Tuesday, 21 October 2008

Tuning NFS

This is a brief blog outlining some general tweaking guidelines for NFS. Generally as NFS itself is relatively simplistic. You will notice the most change in performance by tweaking you network environment and the storage systems.
Below are a couple of idea which will hopefully improve your NFS performance.

One of the ways to improve performance in an NFS environment is to limit the amount of data the file system must retrieve from the server. This limits the amount of network traffic generated, and, in turn, improves file system performance. Metadata to be retrieved on the client and updated on the server includes:

  • access time
  • modification time
  • change time
  • ownership
  • permissions
  • size

Under most local file systems this data is cached in RAM and written back to
disk when the operating system finds the time to do so. The conditions under which NFS runs are far more constrained. An enormous amount of excess network traffic would be generated by writing back file system metadata when a client node changes it. On the other hand, by waiting to write back metadata, other client nodes do not see updates from each other, and applications that rely on this data can experience excess latencies and race conditions. Depending on which applications use NFS, the attribute cache can be tuned to provide optimum performance. The following mount options affect how the attribute cache retains attributes:

  • acregmin – The amount of time (in seconds) the attributes of a regular file must be retained in the attribute cache.
  • acregmax – The amount of time (in seconds) the attributes of a regular file may remain in cache before the next access to the file must refresh them from the server.
  • Acdirmin – Same as acregmin, but applied to directory inodes
  • Acdirmax – Sam as acregmax, but applied to directory inodes

There are also two settings: actimeo, which sets all four of the above numbers to the same value, and noac, which completely disables the attribute cache. By increasing these values, one can increase the amount of time attributes remain in cache, and improve performance.

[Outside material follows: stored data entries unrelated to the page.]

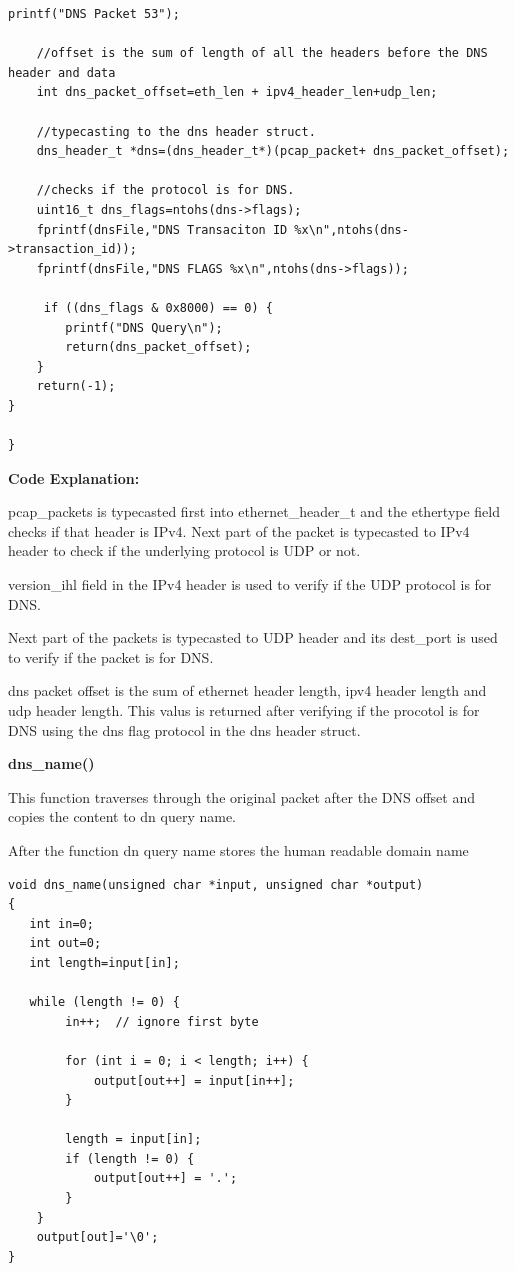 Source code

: \documentclass[12pt, a4paper]{report}
\begin{document}
\begin{lstlisting}[caption={Parsing through the packet.}]
    printf("DNS Packet 53");
    
    //offset is the sum of length of all the headers before the DNS header and data
    int dns_packet_offset=eth_len + ipv4_header_len+udp_len;

    //typecasting to the dns header struct.
    dns_header_t *dns=(dns_header_t*)(pcap_packet+ dns_packet_offset);

    //checks if the protocol is for DNS.
    uint16_t dns_flags=ntohs(dns->flags);
    fprintf(dnsFile,"DNS Transaciton ID %x\n",ntohs(dns->transaction_id));
    fprintf(dnsFile,"DNS FLAGS %x\n",ntohs(dns->flags));

     if ((dns_flags & 0x8000) == 0) {
        printf("DNS Query\n");
        return(dns_packet_offset);
    } 
    return(-1);
}

}

\end{lstlisting}

\textbf{Code Explanation: }

pcap\_packets is typecasted first into ethernet\_header\_t and the ethertype field checks if that header is IPv4.
Next part of the packet is typecasted to IPv4 header to check if the underlying protocol is UDP or not.

version\_ihl field in the IPv4 header is used to verify if the UDP protocol is for DNS.

Next part of the packets is typecasted to UDP header and its dest\_port is used to verify if the packet is for DNS.

dns packet offset is the sum of ethernet header length, ipv4 header length and udp header length. This valus is returned after verifying if the procotol is for DNS using the dns flag protocol in the dns header struct.

\textbf{dns\_name()}

This function traverses through the original packet after the DNS offset and copies the content to dn query name.

After the function dn query name stores the human readable domain name


\begin{lstlisting}[caption={copying the domain name.}]
void dns_name(unsigned char *input, unsigned char *output) 
{
   int in=0;
   int out=0;
   int length=input[in];

   while (length != 0) {
        in++;  // ignore first byte
        
        for (int i = 0; i < length; i++) {
            output[out++] = input[in++];
        }

        length = input[in]; 
        if (length != 0) {
            output[out++] = '.'; 
        }
    }
    output[out]='\0';
}

\end{lstlisting}
\end{document}
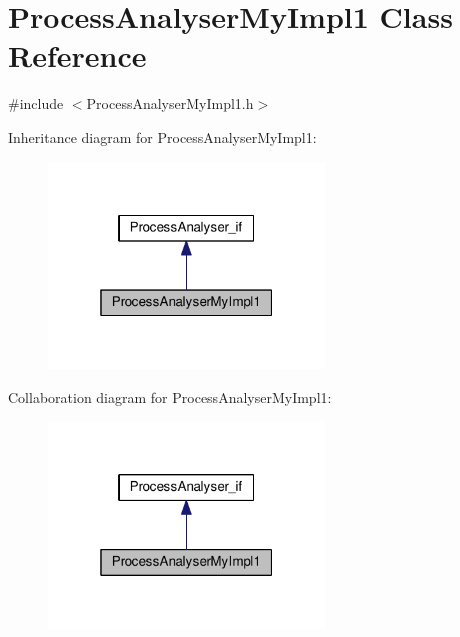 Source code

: \hypertarget{class_process_analyser_my_impl1}{\section{Process\-Analyser\-My\-Impl1 Class Reference}
\label{class_process_analyser_my_impl1}
}


{\ttfamily \#include $<$Process\-Analyser\-My\-Impl1.\-h$>$}



Inheritance diagram for Process\-Analyser\-My\-Impl1\-:\nopagebreak
\begin{figure}[H]
\begin{center}
\leavevmode
\includegraphics[width=208pt]{class_process_analyser_my_impl1__inherit__graph}
\end{center}
\end{figure}


Collaboration diagram for Process\-Analyser\-My\-Impl1\-:\nopagebreak
\begin{figure}[H]
\begin{center}
\leavevmode
\includegraphics[width=208pt]{class_process_analyser_my_impl1__coll__graph}
\end{center}
\end{figure}
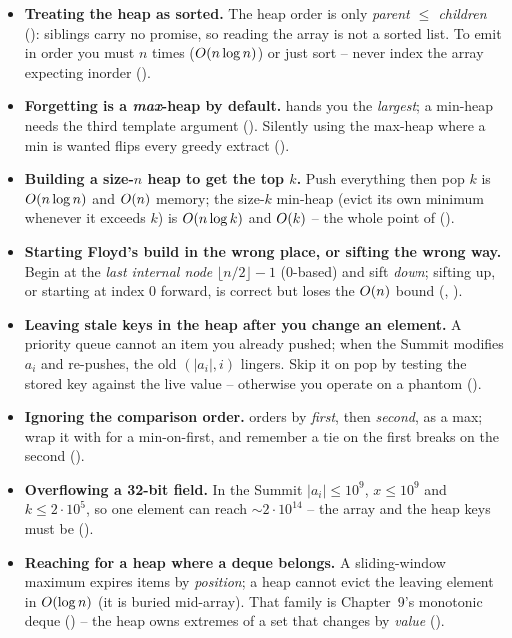 \begin{itemize}[nosep, leftmargin=1.4em]
  \item \textbf{Treating the heap as sorted.} The heap order is only \emph{parent $\le$ children}
        (): siblings carry no promise, so reading the array is not a sorted list. To emit
        in order you must  $n$ times ($\bigO{n\log n}$) or just sort -- never index the array
        expecting inorder ().
  \item \textbf{Forgetting  is a \emph{max}-heap by default.} 
        hands you the \emph{largest}; a min-heap needs the third template argument
         (). Silently using the max-heap where a min is wanted flips every
        greedy extract ().
  \item \textbf{Building a size-$n$ heap to get the top $k$.} Push everything then pop $k$ is $\bigO{n\log
        n}$ and $\bigO{n}$ memory; the size-$k$ min-heap (evict its own minimum whenever it exceeds $k$) is
        $\bigO{n\log k}$ and $\bigO{k}$ -- the whole point of  ().
  \item \textbf{Starting Floyd's build in the wrong place, or sifting the wrong way.} Begin at the
        \emph{last internal node} $\lfloor n/2\rfloor-1$ (0-based) and sift \emph{down}; sifting up, or
        starting at index $0$ forward, is correct but loses the $\bigO{n}$ bound (,
        ).
  \item \textbf{Leaving stale keys in the heap after you change an element.} A priority queue cannot
         an item you already pushed; when the Summit modifies $a_i$ and re-pushes, the old
        $(|a_i|,i)$ lingers. Skip it on pop by testing the stored key against the live value -- otherwise you
        operate on a phantom ().
  \item \textbf{Ignoring the  comparison order.}  orders by
        \emph{first}, then \emph{second}, as a max; wrap it with  for a min-on-first, and
        remember a tie on the first breaks on the second ().
  \item \textbf{Overflowing a 32-bit field.} In the Summit $|a_i|\le 10^{9}$, $x\le 10^{9}$ and $k\le
        2\cdot10^{5}$, so one element can reach $\sim2\cdot10^{14}$ -- the array and the heap keys must be
         ().
  \item \textbf{Reaching for a heap where a deque belongs.} A sliding-window maximum expires items by
        \emph{position}; a heap cannot evict the leaving element in $\bigO{\log n}$ (it is buried mid-array).
        That family is Chapter~9's monotonic deque () -- the heap owns extremes of a set that
        changes by \emph{value} ().
\end{itemize}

One of the most important client optimization settings are the NFS data transfer buffer sizes, specified by the mount command options rsize and wsize. E.g.:

# mount server:/data /data -o rsize=8192,wsize=8192

This setting allows the NFS server to reduce the overhead of client-server communication, allowing it to send larger transactions to the NFS server when the server is available. By default, most NFS clients set their read and write size to 8Kb, allowing a read or write NFS transaction to transfer up to 8Kb of file data. This transaction consists of an NFS read/write transaction request and a set of packets. In the case of a write, the payload is data carrying packets; if it’s read, they are response packets. By increasing the read and write size, fewer read/write transactions are required, which means less network traffic and better performance.

However setting the rsize and wsize to a figure above your mtu (usually set to 1500) will cause IP fragmentation when using NFS over UDP. IP Fragmentation and re-assembly require a significant amount of CPU resource at both ends of a network connection.
In addition, packet fragmentation also exposes your network traffic to greater unreliability, since a complete RPC request must be retransmitted if a UDP packet fragment is dropped for any reason. Any increase of RPC retransmissions, along with the possibility of increased timeouts, are the single worst impediment to performance for NFS over UDP.
Packets may be dropped for many reasons. If your network is complex, fragment routes may differ, and may not all arrive at the Server for reassembly. NFS Server capacity may also be an issue, since the kernel has a limit of how many fragments it can buffer before it starts throwing away packets. With kernels that support the /proc filesystem, you can monitor the files /proc/sys/net/ipv4/ipfrag_high_thresh and /proc/sys/net/ipv4/ipfrag_low_thresh. Once the number of unprocessed, fragmented packets reaches the number specified by ipfrag_high_thresh (in bytes), the kernel will simply start throwing away fragmented packets until the number of incomplete packets reaches the number specified by ipfrag_low_thresh.

Two mount command options, timeo and retrans, control the behavior of UDP requests when encountering client timeouts due to dropped packets, network congestion, and so forth. The -o timeo option allows designation of the length of time, in tenths of seconds, that the client will wait until it decides it will not get a reply from the server, and must try to send the request again. The default value is 7 tenths of a second. The -o retrans option allows designation of the number of timeouts allowed before the client gives up, and displays the Server not responding message. The default value is 3 attempts. Once the client displays this message, it will continue to try to send the request, but only once before displaying the error message if another timeout occurs. When the client reestablishes contact, it will fall back to using the correct retrans value, and will display the Server OK message.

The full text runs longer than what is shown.